CLEVELAND-CLIFFS INC.

CLEVELAND-CLIFFS INC. is North America's largest supplier of iron-ore pellets to the steel industry and is the oldest iron-mining firm with headquarters in Cleveland. The company's origin dates to 9 Nov. 1847, when 15 Cleveland men interested in exploring the vast iron ore deposits on the Upper Peninsula of Michigan formed the Cleveland Iron Mining Co. It was incorporated in Michigan in 1850 and reorganized in Ohio 3 years later. Samuel Livingston Mather (b. 1817) was the leading force for the business in its first 50 years. The company sent the first cargo of ore through the Sault Ste. Marie Canal in 1855. It built railroads and docks in that area and, in 1869, started its own fleet of ore carriers, which were shipping 200,000 tons of ore annually by 1880. As surface mining was depleted in the 1880s, the firm pioneered in devising an underground mining system. In 1883, Mather's oldest son, SAMUEL MATHER, left Cleveland Iron to form the rival firm PICKANDS MATHER & CO. By the end of the decade, Samuel L. Mather began talks to merge Cleveland Iron with its prime competitor, the Iron Cliffs Co., but died before negotiations were completed in 1891.
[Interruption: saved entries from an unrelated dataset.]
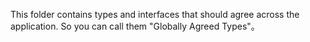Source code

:This folder contains types and interfaces that should agree across the application. So you can call them "Globally Agreed Types"。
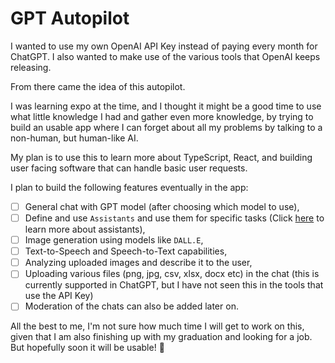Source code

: # GPT Autopilot

I wanted to use my own OpenAI API Key instead of paying every month for ChatGPT. I also wanted to make use of the various tools that OpenAI keeps releasing.

From there came the idea of this autopilot.

I was learning expo at the time, and I thought it might be a good time to use what little knowledge I had and gather even more knowledge, by trying to build an usable app where I can forget about all my problems by talking to a non-human, but human-like AI.

My plan is to use this to learn more about TypeScript, React, and building user facing software that can handle basic user requests.

I plan to build the following features eventually in the app:
- [ ] General chat with GPT model (after choosing which model to use),
- [ ] Define and use `Assistants` and use them for specific tasks (Click [here](https://platform.openai.com/docs/assistants/overview "Assistants Overview") to learn more about assistants),
- [ ] Image generation using models like `DALL.E`,
- [ ] Text-to-Speech and Speech-to-Text capabilities,
- [ ] Analyzing uploaded images and describe it to the user,
- [ ] Uploading various files (png, jpg, csv, xlsx, docx etc) in the chat (this is currently supported in ChatGPT, but I have not seen this in the tools that use the API Key)
- [ ] Moderation of the chats can also be added later on.

All the best to me, I'm not sure how much time I will get to work on this, given that I am also finishing up with my graduation and looking for a job. But hopefully soon it will be usable! 🤞
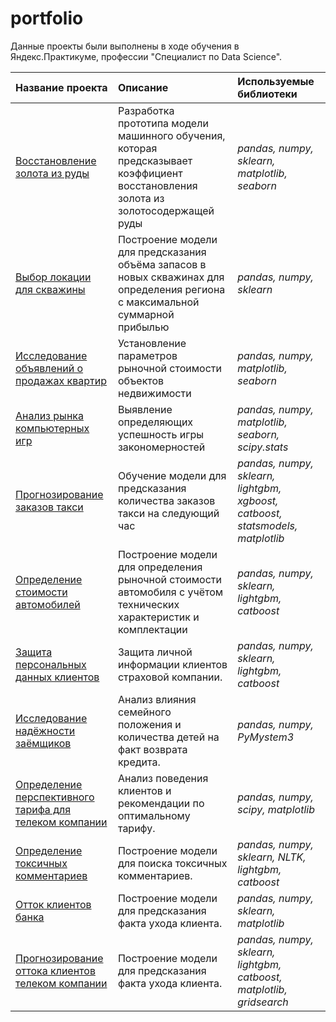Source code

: # portfolio

Данные проекты были выполнены в ходе обучения в Яндекс.Практикуме, профессии "Специалист по Data Science".

| **Название проекта** | **Описание** | **Используемые библиотеки** |
| :-------------------- | :--------------------- |:---------------------------|
| [Восстановление золота из руды](https://github.com/Inna-Mazhorova/portfolio/tree/main/gold) | Разработка прототипа модели машинного обучения, которая предсказывает коэффициент восстановления золота из золотосодержащей руды | *pandas, numpy, sklearn, matplotlib, seaborn* |
| [Выбор локации для скважины](https://github.com/Inna-Mazhorova/portfolio/tree/main/oil) | Построение модели для предсказания объёма запасов в новых скважинах для определения региона с максимальной суммарной прибылью | *pandas, numpy, sklearn* |
| [Исследование объявлений о продажах квартир](https://github.com/Inna-Mazhorova/portfolio/tree/main/estate) | Установление параметров рыночной стоимости объектов недвижимости | *pandas, numpy,  matplotlib, seaborn* |
| [Анализ рынка компьютерных игр](https://github.com/Inna-Mazhorova/portfolio/tree/main/games) | Выявление определяющих успешность игры закономерностей | *pandas, numpy,  matplotlib, seaborn, scipy.stats* |
| [Прогнозирование заказов такси](https://github.com/Inna-Mazhorova/portfolio/tree/main/taxi) | Обучение модели для предсказания количества заказов такси на следующий час | *pandas, numpy, sklearn, lightgbm, xgboost, catboost, statsmodels, matplotlib* |
| [Определение стоимости автомобилей](https://github.com/Inna-Mazhorova/portfolio/tree/main/auto)| Построение модели для определения рыночной стоимости автомобиля с учётом технических характеристик и комплектации | *pandas, numpy, sklearn, lightgbm, catboost* |
| [Защита персональных данных клиентов](https://github.com/Inna-Mazhorova/portfolio/tree/main/personal_data)| Защита личной информации клиентов страховой компании. | *pandas, numpy, sklearn, lightgbm, catboost* |
| [Исследование надёжности заёмщиков](https://github.com/Inna-Mazhorova/portfolio/tree/main/credit)| Анализ влияния семейного положения и количества детей на факт возврата кредита. | *pandas, numpy, PyMystem3* |
| [Определение перспективного тарифа для телеком компании](https://github.com/Inna-Mazhorova/portfolio/tree/main/phone)| Анализ поведения клиентов и рекомендации по оптимальному тарифу. | *pandas, numpy, scipy, matplotlib* |
| [Определение токсичных комментариев](https://github.com/Inna-Mazhorova/portfolio/tree/main/comments)| Построение модели для поиска токсичных комментариев. | *pandas, numpy, sklearn, NLTK, lightgbm, catboost* |
| [Отток клиентов банка](https://github.com/Inna-Mazhorova/portfolio/tree/main/bank)| Построение модели для предсказания факта ухода клиента. | *pandas, numpy, sklearn, matplotlib* |
| [Прогнозирование оттока клиентов телеком компании](https://github.com/Inna-Mazhorova/portfolio/tree/main/telecom)| Построение модели для предсказания факта ухода клиента. | *pandas, numpy, sklearn, lightgbm, catboost, matplotlib, gridsearch* |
After his death, Mather's youngest son, WM. G. MATHER, became president of the newly formed Cleveland-Cliffs Iron Co. and led the firm's diversification into ore-related industries. Acquiring 330,000 acres of timberland on the Upper Peninsula, the company moved into the forest products and chemical industries. The firm was an innovator in the application of electricity to mining, which subsequently led to its involvement in the utility business, providing electricity not only to the mines but also to the Upper Peninsula communities. Desiring more control over its coal supply, in the late 1910s the company acquired coal mines in Pennsylvania and West Virginia. Cleveland-Cliffs expanded its iron ore business by acquiring several smaller iron companies in the Marquette Range and eventually moving into Minnesota's Mesabi Range during World War I, giving it a total of 29 mines and 23 freighters. Working with the U.S. Bureau of Mines in the 1950s, Cleveland-Cliffs helped pioneer the development of taconite ore pellets. The company expanded its iron ore operations to Australia and Canada in the 1960s and by the end of the following decade, Cleveland-Cliffs had sizeable interests in uranium and shale oil fields, as well as, within the oil and gas drilling industries. The company also widened its holdings in the forest products industry. In the 1980s the company refocused its efforts on its core iron ore business and disposed of most other interests. In 1985, the company reorganized by forming Cleveland-Cliffs Inc. as the parent company, and the following year, Cleveland-Cliffs acquired Pickands, Mather, & Co., then one of its chief competitors. In 1994 the firm acquired a property now called Northshore Mining Co. in Silver Bay, MN, which was one of the industry's first iron ore pellet producers. By 1995, Cleveland-Cliffs managed 7 iron mines in the U.S., Canada, and Australia that supply steel-producing partners and customers in North America, Europe, and the Pacific Basin. As the North American steel industry continued to struggle against imported steel at the end of the 1990s, Cleveland-Cliffs attempted to control costs through strategic consolidations and expansion. In 2003, they reported that the company was in negotiations to supply iron ore for China's steel industry. Currently, Cleveland-Cliffs employs over 3,000 workers at its North American operations.


Cleveland-Cliffs Iron Co. The Cleveland-Cliffs Iron Co. (1920).

Cleveland Iron Mining Co. Correspondence, WRHS.

Stuart, Harrison H. The Cleveland-Cliffs Iron Co. (1974).